Traditional forest planning models, based on mathematical programming
techniques for constrained optimization, have failed to adequately address the
new realities of managing forest landscapes so as to sustain in perpetuity a full
range of intrinsic values and human benefits. This thesis proposes a general
simulation modelling framework for the analysis and management of forest
landscapes. The framework, based on state space techniques for modelling of
complex dynamic systems, addresses many of the requirements of modern
forest planning analysis.
Application of the general framework is demonstrated in the development of a
specific simulation model for designing spatially explicit harvest schedules that
balance biodiversity and timber production objectives.
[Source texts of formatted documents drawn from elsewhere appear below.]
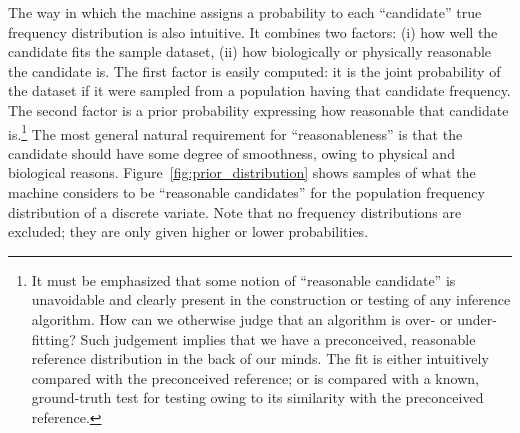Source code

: \documentclass[utf8]{FrontiersinHarvard} %
\renewcommand*{\|}[1][]{\nonscript\:#1\vert\nonscript\:\mathopen{}}
\begin{document}
The way in which the machine assigns a probability to each \enquote{candidate} true frequency distribution is also intuitive. It combines two factors: (i) how well the candidate fits the sample dataset, (ii) how biologically or physically reasonable the candidate is. The first factor is easily computed: it is the joint probability of the dataset if it were sampled from a population having that candidate frequency. The second factor is a prior probability expressing how reasonable that candidate is.\footnote{It must be emphasized that some notion of \enquote{reasonable candidate} is unavoidable and clearly present in the construction or testing of any inference algorithm. How can we otherwise judge that an algorithm is over- or under-fitting? Such judgement implies that we have a preconceived, reasonable reference distribution in the back of our minds. The fit is either intuitively compared with the preconceived reference; or is compared with a known, ground-truth test for testing owing to its similarity with the preconceived reference.} The most general natural requirement for \enquote{reasonableness} is that the candidate should have some degree of smoothness, owing to physical and biological reasons. Figure~\ref{fig:prior_distribution} shows samples of what the machine considers to be \enquote{reasonable candidates} for the population frequency distribution of a discrete variate. Note that no frequency distributions are excluded; they are only given higher or lower probabilities.
\end{document}
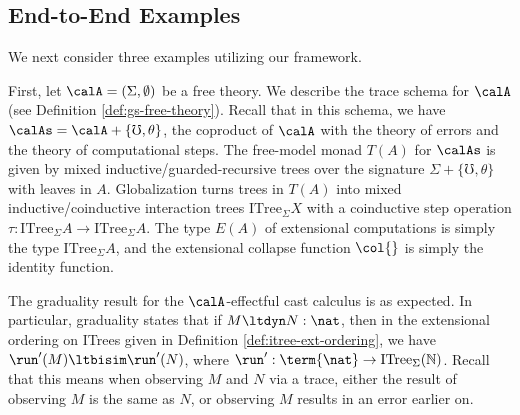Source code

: \documentclass[acmsmall,screen,review,anonymous]{acmart}
\theoremstyle{remark}
\begin{document}
\subsection{End-to-End Examples}\label{sec:framework-examples}

We next consider three examples utilizing our framework. 
%
\begin{example}\label{ex:free-theories}

  First, let $\calA = (\Sigma, \emptyset)$ be a free theory. We describe the
  trace schema for $\calA$ (see Definition \ref{def:gs-free-theory}). Recall
  that in this schema, we have $\calAs = \calA + \{ \mho, \theta \}$, the
  coproduct of $\calA$ with the theory of errors and the theory of computational
  steps. The free-model monad $T(A)$ for $\calAs$ is given by mixed
  inductive/guarded-recursive trees over the signature $\Sigma + \{\mho,
  \theta\}$ with leaves in $A$.
  Globalization turns trees in $T(A)$ into mixed inductive/coinductive
  interaction trees $\textrm{ITree}_\Sigma X$ with a coinductive step operation
  $\tau : \textrm{ITree}_\Sigma A \to \textrm{ITree}_\Sigma A$. The type $E(A)$ of
  extensional computations is simply the type $\textrm{ITree}_\Sigma A$, and the
  extensional collapse function $\col{}$ is simply the identity function.
  
  The graduality result for the $\calA$-effectful cast calculus is as expected.  
  In particular, graduality states that if $M \ltdyn N : \nat$, then in the
  extensional ordering on ITrees given in Definition
  \ref{def:itree-ext-ordering}, we have $\run'(M) \ltbisim \run'(N)$, where
  $\run' : \term{\nat} \to \textrm{ITree}_\Sigma(\mathbb{N})$. Recall that this means
  when observing $M$ and $N$ via a trace, either the result of observing $M$ is
  the same as $N$, or observing $M$ results in an error earlier on.


\end{example}
\end{document}

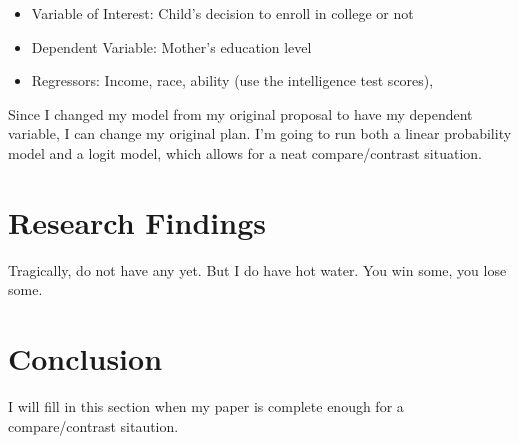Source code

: \documentclass{article}
\begin{document}
\begin{itemize}
    \item Variable of Interest: Child’s decision to enroll in college or not
    \item Dependent Variable: Mother’s education level
    \item Regressors: Income, race, ability (use the intelligence test scores), 
\end{itemize}

Since I changed my model from my original proposal to have my dependent variable, I can change my original plan. I'm going to run both a linear probability model and a logit model, which allows for a neat compare/contrast situation.

\section{Research Findings}

Tragically, do not have any yet. But I do have hot water. You win some, you lose some.

\section{Conclusion}

I will fill in this section when my paper is complete enough for a compare/contrast sitaution.


\end{document}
A state space model is
developed to predict the dynamics stand level structure over a landscape
represented in raster format. This portion of the model is shown to provide
realistic predictions of the temporal development of stand structure, and
demonstrates the potential of the state space format for representing the
physical attributes and complex dynamics of forest landscapes. An heuristic
control procedure based on simple multi-criteria decision making techniques is
developed to determine the spatial and temporal sequence of management
actions according to their combined effect on the objectives for the landscape.
To demonstrate and evaluate the feasibility of the proposed approach, the
completed model is used to simulate the management of a 3850 hectare
landscape over 150 years using a 5 year time step. Scenarios are presented to
show achieved levels of serai stage, patch size, and timber outputs under
different weightings of the corresponding management objectives. The model was able to maintain the system output within the desired limits when harvest
volume was the only specified management objective. The desired harvest
levels were achieved primarily through clearcut and heavy thinning activities.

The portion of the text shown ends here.